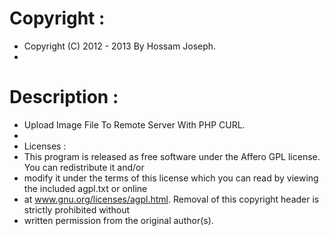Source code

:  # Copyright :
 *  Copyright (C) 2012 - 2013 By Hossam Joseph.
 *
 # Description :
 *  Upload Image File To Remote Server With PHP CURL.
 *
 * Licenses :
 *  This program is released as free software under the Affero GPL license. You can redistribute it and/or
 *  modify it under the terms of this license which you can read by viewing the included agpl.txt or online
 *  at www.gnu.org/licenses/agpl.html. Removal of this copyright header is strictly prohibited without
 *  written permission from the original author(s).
...
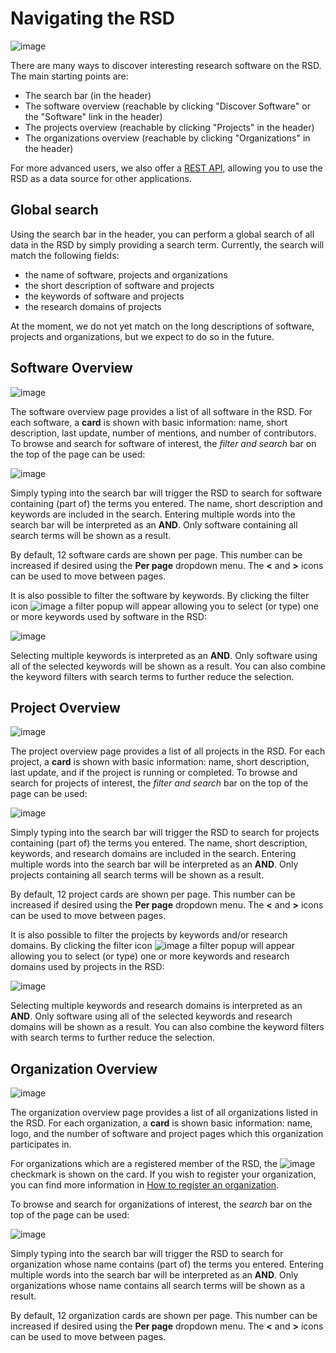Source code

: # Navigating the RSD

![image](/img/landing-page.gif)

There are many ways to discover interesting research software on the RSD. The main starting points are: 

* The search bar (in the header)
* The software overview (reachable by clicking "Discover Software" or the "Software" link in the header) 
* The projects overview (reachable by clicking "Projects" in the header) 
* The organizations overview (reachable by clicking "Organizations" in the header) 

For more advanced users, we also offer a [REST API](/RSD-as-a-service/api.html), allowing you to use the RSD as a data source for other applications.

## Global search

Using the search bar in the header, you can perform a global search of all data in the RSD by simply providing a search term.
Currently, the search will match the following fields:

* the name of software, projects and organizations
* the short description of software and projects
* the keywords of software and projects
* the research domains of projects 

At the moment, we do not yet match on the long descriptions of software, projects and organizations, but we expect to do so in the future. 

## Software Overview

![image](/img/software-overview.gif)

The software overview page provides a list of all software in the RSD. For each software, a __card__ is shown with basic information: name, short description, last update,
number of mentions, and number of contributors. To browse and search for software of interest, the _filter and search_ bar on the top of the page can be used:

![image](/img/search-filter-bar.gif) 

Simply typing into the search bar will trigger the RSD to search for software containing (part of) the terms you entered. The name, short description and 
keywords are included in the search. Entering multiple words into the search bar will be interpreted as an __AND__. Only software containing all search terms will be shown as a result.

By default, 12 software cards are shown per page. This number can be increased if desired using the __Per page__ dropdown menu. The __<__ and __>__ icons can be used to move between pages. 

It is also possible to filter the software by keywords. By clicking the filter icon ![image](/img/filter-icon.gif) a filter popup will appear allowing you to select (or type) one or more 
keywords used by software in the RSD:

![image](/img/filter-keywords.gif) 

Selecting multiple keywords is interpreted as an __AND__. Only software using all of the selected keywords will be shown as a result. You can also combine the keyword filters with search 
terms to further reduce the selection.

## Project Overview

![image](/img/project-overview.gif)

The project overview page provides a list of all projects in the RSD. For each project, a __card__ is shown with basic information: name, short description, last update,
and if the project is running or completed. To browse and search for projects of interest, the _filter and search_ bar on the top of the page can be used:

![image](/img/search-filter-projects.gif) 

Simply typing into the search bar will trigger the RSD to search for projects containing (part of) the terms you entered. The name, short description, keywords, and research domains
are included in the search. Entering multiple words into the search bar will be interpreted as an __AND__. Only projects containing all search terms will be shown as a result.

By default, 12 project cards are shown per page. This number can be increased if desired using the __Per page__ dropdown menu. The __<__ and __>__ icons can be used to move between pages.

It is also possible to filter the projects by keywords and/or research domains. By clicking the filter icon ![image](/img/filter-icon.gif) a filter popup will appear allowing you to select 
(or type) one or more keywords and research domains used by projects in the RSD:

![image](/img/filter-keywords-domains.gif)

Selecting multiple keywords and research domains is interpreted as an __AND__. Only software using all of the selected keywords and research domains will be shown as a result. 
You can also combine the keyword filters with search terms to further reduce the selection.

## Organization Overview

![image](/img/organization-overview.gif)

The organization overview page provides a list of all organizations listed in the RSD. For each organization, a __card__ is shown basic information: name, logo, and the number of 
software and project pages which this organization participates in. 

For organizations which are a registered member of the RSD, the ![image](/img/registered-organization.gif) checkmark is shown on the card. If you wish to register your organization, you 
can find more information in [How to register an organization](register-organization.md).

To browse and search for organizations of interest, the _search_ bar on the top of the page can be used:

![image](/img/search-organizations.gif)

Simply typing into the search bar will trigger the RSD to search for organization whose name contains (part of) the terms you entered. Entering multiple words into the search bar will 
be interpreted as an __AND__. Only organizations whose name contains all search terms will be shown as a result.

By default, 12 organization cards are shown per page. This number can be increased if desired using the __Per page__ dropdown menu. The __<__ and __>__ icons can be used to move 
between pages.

• _Requirement_
Scan the lines above for "basic" and state how many match, nothing more.

• _Output for this task_
3